One of the frustrating elements of the process has been that no Republicans have released a detailed set of concessions that would win their vote. Everyone just professes hopefulness and demands ill-defined “concessions.” Or they say they'd vote for health-care reform if everything were different -- if Ted Kennedy weren't sick, maybe, or we weren't in a recession. The fact that neither event has much of anything to do with the desirability of health-care reform suggests that they might not actually be the core of the problem. [WashingtonPost.com, 8/24/09]
MSNBC political analyst Lawrence O'Donnell: “They've had a bill, they voted against it. That bill was conceived of by Chairman Kennedy.”
From the August 24 edition of MSNBC's Countdown with Keith Olbermann (accessed via Nexis):
KEITH OLBERMANN (host): We'll get to the introduction of the death book later on. Probably death spam somewhere being introduced by the Republicans. But for sheer egregiousness, the two senators invoking Ted Kennedy's name into this, I'd like your reaction to that.
O'DONNELL: Well, this is kind of shocking. Orrin Hatch and John McCain both saying that if Ted Kennedy were here, we would have a deal, they would be able to work out a deal with him. This strikes me as them both just trying to portray themselves as reasonable men who could do business with another reasonable man.
They both voted against -- they've already voted on this -- they voted against the Kennedy bill in the Kennedy committee, in the health, education, labor, and pensions committee. They've had a bill, they voted against it.
That bill was conceived of by Chairman Kennedy. He wasn't there at the time of the votes. Chris Dodd was there getting it through the committee for Chairman Kennedy. The chairman made his wishes known very clearly.
John McCain, a member of the committee, Orrin Hatch a member of the committee could have tried to work with Senator Kennedy at the beginning and they rejected that possibility.
Fifteen years ago, Orrin Hatch was also on both the Kennedy committee and the Senate Finance Committee where I was working. He voted against the Kennedy bill that came through the Kennedy committee then. He then personally complained to me about how ugly and partisan the process was, run by Senator Kennedy, in Senator Kennedy's committee. And he was hoping that we would do a more bipartisan process in the finance committee, which we did do.

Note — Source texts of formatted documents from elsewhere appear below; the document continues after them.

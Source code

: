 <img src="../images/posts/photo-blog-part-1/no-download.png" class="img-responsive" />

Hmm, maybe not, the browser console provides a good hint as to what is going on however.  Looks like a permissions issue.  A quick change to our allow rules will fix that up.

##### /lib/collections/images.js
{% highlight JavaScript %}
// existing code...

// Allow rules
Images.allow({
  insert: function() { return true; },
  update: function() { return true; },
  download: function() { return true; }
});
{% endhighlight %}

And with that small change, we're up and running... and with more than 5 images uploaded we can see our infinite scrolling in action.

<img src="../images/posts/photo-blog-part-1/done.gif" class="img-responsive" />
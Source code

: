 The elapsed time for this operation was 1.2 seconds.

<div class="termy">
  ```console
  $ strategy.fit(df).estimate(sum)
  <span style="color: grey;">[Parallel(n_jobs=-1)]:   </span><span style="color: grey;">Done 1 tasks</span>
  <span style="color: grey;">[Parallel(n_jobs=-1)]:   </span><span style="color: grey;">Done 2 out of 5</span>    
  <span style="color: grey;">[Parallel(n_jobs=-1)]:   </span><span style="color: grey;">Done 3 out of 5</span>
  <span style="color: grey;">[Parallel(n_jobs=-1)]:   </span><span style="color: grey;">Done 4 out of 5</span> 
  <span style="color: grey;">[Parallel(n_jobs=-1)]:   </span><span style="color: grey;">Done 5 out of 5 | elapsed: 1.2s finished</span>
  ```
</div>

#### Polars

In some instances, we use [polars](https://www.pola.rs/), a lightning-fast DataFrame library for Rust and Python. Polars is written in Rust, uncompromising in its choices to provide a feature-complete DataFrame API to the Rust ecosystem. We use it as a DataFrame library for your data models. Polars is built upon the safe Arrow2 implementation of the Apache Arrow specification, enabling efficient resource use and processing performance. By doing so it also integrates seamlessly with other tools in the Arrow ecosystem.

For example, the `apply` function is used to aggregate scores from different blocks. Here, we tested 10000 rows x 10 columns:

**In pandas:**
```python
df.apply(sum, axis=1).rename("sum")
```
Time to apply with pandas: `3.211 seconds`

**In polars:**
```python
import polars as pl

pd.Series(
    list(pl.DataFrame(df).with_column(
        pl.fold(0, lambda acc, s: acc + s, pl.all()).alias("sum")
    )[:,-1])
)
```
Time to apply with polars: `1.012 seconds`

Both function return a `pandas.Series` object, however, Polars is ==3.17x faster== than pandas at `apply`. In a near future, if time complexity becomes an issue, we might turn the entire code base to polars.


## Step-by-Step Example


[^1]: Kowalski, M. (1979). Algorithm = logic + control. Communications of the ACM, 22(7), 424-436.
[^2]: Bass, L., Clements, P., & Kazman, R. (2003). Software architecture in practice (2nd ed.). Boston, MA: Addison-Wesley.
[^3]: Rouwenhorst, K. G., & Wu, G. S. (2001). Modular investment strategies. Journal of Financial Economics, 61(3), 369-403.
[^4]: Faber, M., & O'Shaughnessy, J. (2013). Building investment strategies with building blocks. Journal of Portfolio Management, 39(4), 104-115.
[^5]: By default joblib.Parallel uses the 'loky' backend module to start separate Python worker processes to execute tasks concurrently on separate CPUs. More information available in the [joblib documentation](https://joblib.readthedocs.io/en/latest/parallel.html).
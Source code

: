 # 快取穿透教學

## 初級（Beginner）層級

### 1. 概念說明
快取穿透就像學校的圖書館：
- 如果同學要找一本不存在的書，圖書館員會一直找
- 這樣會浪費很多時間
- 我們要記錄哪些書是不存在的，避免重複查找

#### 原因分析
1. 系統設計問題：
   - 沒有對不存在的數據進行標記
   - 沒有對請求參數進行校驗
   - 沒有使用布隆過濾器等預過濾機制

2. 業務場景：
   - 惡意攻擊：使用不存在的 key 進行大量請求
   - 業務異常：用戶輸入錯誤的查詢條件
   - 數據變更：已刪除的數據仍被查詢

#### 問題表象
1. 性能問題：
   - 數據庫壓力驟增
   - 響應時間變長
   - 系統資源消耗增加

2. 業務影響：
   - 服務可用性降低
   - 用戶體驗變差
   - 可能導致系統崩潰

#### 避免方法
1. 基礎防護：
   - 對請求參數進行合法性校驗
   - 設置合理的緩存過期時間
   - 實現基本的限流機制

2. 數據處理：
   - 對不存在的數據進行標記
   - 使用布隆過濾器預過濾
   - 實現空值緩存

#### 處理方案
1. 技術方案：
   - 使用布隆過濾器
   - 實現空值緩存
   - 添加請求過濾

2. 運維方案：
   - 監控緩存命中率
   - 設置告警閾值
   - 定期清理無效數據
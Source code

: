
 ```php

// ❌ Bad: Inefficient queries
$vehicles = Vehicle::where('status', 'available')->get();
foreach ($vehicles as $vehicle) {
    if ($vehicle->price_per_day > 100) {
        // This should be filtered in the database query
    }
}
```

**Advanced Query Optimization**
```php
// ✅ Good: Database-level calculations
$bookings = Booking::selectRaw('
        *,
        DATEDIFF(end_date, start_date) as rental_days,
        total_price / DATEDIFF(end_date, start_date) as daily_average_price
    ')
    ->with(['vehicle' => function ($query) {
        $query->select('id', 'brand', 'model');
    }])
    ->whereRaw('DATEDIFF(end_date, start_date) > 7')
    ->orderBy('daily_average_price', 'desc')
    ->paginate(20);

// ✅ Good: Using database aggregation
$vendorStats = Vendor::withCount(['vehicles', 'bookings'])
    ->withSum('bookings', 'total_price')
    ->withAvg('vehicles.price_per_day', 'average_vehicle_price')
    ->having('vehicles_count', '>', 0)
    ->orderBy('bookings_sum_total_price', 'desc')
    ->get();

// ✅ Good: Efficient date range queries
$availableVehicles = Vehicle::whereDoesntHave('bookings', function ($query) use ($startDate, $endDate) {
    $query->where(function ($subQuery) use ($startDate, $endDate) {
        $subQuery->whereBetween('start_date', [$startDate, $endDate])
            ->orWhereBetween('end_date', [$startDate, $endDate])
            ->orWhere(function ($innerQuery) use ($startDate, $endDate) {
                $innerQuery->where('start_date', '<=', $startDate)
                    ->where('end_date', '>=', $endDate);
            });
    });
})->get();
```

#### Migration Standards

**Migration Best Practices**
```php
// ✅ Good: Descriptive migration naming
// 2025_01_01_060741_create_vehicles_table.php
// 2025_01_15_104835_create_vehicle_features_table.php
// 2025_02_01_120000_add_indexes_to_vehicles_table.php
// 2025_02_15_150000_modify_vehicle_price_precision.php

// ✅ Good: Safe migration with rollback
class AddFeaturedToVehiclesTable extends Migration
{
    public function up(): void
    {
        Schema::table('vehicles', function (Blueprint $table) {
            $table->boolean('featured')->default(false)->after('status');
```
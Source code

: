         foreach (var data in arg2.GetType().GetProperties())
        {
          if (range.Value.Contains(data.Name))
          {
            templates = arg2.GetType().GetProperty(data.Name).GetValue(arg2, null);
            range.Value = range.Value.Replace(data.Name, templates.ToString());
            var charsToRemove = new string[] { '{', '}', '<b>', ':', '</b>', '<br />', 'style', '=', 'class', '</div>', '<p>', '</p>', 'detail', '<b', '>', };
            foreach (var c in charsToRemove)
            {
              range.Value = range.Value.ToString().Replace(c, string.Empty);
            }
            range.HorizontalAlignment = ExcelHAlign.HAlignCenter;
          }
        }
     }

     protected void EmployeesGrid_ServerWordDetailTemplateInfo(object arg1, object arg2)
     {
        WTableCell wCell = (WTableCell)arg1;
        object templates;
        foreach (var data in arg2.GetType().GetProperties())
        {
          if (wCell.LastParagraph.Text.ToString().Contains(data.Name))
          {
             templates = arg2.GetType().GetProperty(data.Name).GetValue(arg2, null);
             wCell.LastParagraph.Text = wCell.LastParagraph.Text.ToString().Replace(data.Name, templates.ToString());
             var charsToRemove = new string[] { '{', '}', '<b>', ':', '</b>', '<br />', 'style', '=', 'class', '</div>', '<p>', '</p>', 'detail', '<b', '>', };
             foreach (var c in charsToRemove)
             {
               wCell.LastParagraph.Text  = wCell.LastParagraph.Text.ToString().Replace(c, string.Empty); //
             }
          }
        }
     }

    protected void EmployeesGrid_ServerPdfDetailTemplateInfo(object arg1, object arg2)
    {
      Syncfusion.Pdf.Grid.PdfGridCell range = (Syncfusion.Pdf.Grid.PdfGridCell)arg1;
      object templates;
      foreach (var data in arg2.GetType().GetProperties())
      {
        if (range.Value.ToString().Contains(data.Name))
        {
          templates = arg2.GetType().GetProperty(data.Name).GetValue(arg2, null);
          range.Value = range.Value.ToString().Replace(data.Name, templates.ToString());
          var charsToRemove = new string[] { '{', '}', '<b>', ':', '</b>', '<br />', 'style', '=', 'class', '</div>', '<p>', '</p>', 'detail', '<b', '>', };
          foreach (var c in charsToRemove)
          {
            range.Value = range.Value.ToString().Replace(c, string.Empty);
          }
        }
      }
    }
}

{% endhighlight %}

But Orrin Hatch was not part of anything Ted Kennedy tried to do on this, 15 years ago, and nothing that he tried to do this year. Same thing with John McCain. I don't know why they said that. They know that they didn't at any moment engage in real negotiations with Senator Kennedy this year.
OLBERMANN: It's flack I think they call it when the submariners use it and it's also tasteless but, you know, if you want to invoke Senator Kennedy and live up to his standards, then, you know, act like a senator.